According to embodiments of the invention, a method for making an electrical cable comprises providing a plurality of the paired conductive elements, forming the dielectric jacket around the conductor pairs, and forming the dielectric film around one or more of the conductor pairs. Alternatively, the method comprises providing a plurality of the paired conductive elements, forming the dielectric jacket around the conductor pairs, and forming the dielectric film helically between the individual conductors within one or more conductor pairs. The thin dielectric film provides separation between conductor pairs and/or between individual conductors within conductor pairs to reduce crosstalk therebetween.

BRIEF DESCRIPTION OF THE DRAWINGS

In the drawings:

FIG. 1 is a cross-sectional view of an electrical cable according to a conventional arrangement;

FIG. 2 is a cross-sectional view of an electrical cable according to an embodiment of the invention;

FIG. 3 is a cross-sectional view of an electrical cable according to an alternative embodiment of the invention;

FIG. 4 is a cross-sectional view of an electrical cable according to another alternative embodiment of the invention;

FIG. 5 is a cross-sectional view of an electrical cable according to yet another alternative embodiment of the invention; and

FIG. 6 is a simplified block diagram of a method for making an electrical cable according to embodiments of the invention.

DETAILED DESCRIPTION

In the following description similar components are referred to by the same reference numeral in order to enhance the understanding of the invention through the description of the drawings.
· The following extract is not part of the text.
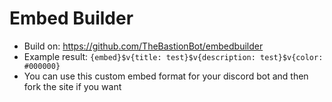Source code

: # Embed Builder
- Build on: https://github.com/TheBastionBot/embedbuilder
- Example result: `{embed}$v{title: test}$v{description: test}$v{color: #000000}`
- You can use this custom embed format for your discord bot and then fork the site if you want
Although specific features, configurations and arrangements are discussed hereinbelow, it should be understood that such is done for illustrative purposes only. A person skilled in the relevant art will recognize that other steps, configurations and arrangements are useful without departing from the spirit and scope of the invention.

Electrical cabling such as that used in a local area network (LAN) continues to suffer adversely from the reactive effects of parallel and adjacent conductors, e.g., inductive and capacitive coupling, also known as “crosstalk”. Conventional electrical cabling includes a jacket containing a plurality of twisted pairs of individually insulated conductors such as copper wires. However, as the number of conductor pairs within an electrical cable increases, more potential exists for crosstalk interference. Furthermore, crosstalk becomes more severe at higher frequencies, at higher data rates, and over longer distances. Thus, crosstalk effectively limits the useful frequency range, bit rate, cable length, signal to noise (s/n) ratio and number of conductor pairs within a single electrical cable for signal transmission. Moreover, crosstalk often is more pronounced in bi-directional transmission cables. Such effect is known as “near end crosstalk” (NEXT), and is particularly noticeable at either end of the cable where signals returning from the opposite end are weak and easily masked by interference.

It is known that, in general, crosstalk is better controlled by separating parallel and adjacent transmission lines or by transposing the signals along the cable to minimize the proximity of any two signals. Accordingly, many electrical cable arrangements exist that include spacer elements to maintain sufficient spacing between the conducting pairs and thus reduce cross-talk therebetween. As mentioned previously herein, see, e.g., U.S. Pat. Nos. 4,920,234; 5,149,915; 5,132,488; and 5,519,173.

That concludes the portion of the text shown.